+++ MATERIAL PROVIDED

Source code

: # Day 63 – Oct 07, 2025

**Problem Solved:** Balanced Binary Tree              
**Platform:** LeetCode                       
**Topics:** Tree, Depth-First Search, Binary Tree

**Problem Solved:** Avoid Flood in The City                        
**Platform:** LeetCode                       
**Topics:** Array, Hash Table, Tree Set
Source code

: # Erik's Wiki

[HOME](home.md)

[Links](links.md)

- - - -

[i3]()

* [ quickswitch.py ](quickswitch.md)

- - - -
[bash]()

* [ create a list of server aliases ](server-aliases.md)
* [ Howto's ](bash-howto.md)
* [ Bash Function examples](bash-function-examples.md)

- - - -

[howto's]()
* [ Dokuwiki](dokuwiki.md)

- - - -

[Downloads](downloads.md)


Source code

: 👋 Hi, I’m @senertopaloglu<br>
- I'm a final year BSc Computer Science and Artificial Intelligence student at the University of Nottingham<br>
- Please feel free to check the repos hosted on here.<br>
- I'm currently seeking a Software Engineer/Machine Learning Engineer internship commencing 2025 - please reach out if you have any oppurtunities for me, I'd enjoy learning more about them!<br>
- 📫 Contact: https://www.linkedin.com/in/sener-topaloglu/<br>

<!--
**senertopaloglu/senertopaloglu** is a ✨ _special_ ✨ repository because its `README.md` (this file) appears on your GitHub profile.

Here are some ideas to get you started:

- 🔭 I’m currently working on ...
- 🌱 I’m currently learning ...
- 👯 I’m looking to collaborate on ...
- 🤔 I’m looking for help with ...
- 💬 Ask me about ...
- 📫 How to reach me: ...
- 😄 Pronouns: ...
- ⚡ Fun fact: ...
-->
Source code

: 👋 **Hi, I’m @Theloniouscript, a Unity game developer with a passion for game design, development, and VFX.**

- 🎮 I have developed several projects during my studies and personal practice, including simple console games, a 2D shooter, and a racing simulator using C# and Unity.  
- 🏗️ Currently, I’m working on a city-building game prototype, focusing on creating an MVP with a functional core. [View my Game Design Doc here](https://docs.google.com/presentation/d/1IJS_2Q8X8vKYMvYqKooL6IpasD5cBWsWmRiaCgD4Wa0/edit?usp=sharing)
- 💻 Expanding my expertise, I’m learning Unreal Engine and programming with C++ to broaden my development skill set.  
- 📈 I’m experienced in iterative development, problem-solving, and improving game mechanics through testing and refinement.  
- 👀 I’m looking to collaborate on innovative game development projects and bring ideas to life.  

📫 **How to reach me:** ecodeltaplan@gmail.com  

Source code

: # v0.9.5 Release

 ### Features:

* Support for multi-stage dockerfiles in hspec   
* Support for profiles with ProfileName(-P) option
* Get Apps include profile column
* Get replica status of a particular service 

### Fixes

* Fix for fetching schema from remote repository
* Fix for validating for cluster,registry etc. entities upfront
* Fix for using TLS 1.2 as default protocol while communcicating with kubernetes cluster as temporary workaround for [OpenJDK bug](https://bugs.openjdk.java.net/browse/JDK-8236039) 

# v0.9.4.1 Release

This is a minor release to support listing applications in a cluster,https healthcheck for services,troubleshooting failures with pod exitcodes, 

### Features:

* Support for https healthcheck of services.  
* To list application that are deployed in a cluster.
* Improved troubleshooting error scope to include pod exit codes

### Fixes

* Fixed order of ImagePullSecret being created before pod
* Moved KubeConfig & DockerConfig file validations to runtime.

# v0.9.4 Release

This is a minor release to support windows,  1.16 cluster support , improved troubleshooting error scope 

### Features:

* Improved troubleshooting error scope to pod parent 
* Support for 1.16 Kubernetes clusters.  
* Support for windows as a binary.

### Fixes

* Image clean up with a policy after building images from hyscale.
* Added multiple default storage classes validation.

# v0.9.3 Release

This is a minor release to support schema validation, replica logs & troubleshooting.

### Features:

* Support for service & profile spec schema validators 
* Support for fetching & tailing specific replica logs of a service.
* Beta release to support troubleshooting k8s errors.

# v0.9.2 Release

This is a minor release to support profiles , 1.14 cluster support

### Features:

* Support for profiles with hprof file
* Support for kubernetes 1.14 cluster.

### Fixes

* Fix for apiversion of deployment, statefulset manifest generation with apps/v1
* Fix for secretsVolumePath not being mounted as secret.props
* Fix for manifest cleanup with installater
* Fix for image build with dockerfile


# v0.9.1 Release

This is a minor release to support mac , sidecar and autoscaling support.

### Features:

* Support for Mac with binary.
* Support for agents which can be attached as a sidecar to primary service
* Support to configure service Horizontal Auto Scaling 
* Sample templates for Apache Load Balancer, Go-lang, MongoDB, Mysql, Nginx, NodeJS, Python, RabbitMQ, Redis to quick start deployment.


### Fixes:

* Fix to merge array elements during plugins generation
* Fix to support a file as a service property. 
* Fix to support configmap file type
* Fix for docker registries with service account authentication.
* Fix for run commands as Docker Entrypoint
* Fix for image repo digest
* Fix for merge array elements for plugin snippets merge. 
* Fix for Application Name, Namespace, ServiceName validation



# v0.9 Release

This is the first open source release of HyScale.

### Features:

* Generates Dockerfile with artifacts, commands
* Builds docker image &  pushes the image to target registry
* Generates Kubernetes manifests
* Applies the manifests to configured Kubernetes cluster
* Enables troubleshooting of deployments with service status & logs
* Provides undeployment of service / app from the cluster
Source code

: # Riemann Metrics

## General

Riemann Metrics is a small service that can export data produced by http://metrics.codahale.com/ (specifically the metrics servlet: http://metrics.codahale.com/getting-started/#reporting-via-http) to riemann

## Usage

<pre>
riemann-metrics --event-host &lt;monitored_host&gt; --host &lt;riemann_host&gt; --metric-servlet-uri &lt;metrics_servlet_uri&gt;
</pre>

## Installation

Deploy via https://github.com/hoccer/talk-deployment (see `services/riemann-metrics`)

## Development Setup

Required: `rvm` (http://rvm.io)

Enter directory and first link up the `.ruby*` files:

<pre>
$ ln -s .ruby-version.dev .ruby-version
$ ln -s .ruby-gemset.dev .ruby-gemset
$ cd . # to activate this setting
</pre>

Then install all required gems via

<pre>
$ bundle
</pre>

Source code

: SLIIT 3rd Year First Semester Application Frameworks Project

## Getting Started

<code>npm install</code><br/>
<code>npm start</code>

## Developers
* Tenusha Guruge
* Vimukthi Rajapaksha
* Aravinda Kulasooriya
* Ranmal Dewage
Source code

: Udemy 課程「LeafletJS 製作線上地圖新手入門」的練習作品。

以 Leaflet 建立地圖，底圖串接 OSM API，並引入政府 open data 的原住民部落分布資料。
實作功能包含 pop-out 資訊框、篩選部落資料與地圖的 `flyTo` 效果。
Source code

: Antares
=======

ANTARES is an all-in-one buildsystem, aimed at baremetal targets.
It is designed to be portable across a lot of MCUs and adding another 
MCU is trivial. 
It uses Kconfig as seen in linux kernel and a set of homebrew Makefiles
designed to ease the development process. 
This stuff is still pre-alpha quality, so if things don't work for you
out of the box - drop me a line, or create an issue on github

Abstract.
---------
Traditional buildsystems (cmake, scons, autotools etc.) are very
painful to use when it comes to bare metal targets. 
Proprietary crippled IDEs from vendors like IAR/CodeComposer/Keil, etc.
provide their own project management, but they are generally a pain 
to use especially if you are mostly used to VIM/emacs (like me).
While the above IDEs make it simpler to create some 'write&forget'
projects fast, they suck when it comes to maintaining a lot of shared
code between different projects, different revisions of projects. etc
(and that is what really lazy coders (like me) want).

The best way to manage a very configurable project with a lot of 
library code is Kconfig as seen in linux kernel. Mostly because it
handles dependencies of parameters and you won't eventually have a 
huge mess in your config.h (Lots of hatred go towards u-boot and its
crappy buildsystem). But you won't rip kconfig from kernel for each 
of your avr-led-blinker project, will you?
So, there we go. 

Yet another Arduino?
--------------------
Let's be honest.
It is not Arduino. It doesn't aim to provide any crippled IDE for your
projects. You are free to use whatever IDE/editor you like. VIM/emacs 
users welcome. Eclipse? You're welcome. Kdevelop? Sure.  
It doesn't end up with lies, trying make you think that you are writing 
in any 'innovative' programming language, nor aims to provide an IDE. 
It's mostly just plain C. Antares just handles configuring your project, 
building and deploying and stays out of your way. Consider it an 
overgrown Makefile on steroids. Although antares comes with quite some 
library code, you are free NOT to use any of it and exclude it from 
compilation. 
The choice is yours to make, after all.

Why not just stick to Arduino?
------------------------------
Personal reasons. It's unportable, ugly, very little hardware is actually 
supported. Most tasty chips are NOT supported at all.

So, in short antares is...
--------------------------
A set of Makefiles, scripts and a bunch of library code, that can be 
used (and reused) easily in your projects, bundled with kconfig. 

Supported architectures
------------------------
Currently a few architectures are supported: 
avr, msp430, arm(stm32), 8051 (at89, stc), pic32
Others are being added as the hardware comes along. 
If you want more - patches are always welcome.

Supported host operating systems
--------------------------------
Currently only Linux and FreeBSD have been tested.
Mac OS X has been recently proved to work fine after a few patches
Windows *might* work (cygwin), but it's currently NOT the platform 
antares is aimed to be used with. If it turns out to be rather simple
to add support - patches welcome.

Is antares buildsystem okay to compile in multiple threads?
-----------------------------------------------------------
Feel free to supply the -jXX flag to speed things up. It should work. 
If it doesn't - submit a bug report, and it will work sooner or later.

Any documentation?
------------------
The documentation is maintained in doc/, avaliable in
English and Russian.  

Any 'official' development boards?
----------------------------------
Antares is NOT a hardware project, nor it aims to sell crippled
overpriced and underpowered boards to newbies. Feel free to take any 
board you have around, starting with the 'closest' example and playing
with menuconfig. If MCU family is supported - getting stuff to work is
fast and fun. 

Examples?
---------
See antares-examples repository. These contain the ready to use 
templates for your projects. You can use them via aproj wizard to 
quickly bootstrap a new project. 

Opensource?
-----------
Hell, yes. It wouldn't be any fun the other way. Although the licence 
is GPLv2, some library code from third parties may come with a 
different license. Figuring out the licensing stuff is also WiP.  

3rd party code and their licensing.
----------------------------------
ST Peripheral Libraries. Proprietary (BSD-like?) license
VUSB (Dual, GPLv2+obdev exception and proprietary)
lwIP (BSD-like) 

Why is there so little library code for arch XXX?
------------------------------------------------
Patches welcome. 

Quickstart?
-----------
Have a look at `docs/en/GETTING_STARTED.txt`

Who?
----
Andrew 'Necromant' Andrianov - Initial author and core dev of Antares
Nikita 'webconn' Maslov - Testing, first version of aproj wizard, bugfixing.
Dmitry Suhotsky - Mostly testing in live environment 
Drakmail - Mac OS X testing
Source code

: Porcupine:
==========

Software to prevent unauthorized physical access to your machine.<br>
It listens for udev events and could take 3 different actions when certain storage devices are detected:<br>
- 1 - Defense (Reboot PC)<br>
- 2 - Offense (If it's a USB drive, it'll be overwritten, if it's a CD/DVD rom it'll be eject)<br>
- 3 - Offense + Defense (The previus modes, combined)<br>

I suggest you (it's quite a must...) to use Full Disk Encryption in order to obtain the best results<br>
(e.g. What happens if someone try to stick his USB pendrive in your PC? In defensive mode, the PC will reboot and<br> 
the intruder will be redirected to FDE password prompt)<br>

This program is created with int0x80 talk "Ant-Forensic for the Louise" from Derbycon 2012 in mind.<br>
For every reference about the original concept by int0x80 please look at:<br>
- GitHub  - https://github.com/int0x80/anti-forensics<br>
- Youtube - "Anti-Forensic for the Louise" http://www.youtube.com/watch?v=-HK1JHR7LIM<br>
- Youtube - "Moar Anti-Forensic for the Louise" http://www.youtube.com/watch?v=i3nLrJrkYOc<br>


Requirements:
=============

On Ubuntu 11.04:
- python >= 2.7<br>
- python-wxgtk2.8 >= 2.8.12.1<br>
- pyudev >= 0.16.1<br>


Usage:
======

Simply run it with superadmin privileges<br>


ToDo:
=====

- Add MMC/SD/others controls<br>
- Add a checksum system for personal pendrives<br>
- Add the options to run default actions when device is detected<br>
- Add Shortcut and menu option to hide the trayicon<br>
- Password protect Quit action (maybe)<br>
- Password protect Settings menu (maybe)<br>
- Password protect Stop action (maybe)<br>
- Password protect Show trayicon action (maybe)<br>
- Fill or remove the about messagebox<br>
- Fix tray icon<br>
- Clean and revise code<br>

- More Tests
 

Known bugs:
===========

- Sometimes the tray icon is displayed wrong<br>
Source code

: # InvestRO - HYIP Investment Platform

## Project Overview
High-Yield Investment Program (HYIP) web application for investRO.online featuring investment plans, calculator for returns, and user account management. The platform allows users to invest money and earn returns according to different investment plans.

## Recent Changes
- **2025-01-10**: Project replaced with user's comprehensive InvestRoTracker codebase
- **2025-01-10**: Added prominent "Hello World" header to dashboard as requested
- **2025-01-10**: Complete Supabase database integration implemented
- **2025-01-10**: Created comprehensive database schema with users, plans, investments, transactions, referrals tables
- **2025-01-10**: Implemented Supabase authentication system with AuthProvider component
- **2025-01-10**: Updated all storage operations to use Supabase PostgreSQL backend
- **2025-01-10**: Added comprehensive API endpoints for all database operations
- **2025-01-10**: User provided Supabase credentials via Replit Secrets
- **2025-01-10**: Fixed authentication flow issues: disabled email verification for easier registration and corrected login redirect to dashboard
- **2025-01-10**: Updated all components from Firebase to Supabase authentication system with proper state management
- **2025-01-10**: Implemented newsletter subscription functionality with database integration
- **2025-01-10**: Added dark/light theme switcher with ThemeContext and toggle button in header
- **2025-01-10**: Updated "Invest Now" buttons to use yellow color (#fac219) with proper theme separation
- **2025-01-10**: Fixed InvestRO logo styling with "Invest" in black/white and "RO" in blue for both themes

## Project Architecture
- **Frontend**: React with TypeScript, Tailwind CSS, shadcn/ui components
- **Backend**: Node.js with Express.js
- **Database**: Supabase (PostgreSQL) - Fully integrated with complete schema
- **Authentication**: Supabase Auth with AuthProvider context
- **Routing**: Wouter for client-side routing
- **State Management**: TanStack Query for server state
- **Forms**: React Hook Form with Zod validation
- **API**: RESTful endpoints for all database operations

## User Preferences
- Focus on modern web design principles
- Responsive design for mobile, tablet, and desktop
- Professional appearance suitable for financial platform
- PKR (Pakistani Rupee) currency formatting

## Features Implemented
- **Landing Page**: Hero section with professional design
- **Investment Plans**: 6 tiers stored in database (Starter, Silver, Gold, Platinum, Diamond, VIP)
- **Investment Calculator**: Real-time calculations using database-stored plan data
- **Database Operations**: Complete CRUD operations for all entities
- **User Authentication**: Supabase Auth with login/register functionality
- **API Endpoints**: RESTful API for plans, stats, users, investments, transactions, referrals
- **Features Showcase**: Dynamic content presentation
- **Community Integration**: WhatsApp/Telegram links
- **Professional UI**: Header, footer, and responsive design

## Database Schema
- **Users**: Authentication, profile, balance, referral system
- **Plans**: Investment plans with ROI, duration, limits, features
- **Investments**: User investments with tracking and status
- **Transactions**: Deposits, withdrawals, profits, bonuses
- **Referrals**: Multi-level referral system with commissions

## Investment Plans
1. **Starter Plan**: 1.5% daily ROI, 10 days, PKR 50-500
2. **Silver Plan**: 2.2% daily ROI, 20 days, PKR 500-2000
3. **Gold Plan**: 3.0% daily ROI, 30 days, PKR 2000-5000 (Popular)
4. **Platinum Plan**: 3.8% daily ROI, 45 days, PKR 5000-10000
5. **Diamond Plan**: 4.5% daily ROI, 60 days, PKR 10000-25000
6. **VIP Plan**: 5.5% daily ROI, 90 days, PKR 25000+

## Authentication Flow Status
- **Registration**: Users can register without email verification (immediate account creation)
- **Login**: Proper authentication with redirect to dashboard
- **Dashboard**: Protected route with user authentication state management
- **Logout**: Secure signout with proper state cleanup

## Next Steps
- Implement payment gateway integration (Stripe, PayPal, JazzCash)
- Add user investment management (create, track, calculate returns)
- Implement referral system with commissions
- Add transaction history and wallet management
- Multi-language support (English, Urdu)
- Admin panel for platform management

++++++

TASK STATEMENT
Copy out every line in the entries above that holds "include".

TASK RESPONSE
* Get Apps include profile column
* Improved troubleshooting error scope to include pod exit codes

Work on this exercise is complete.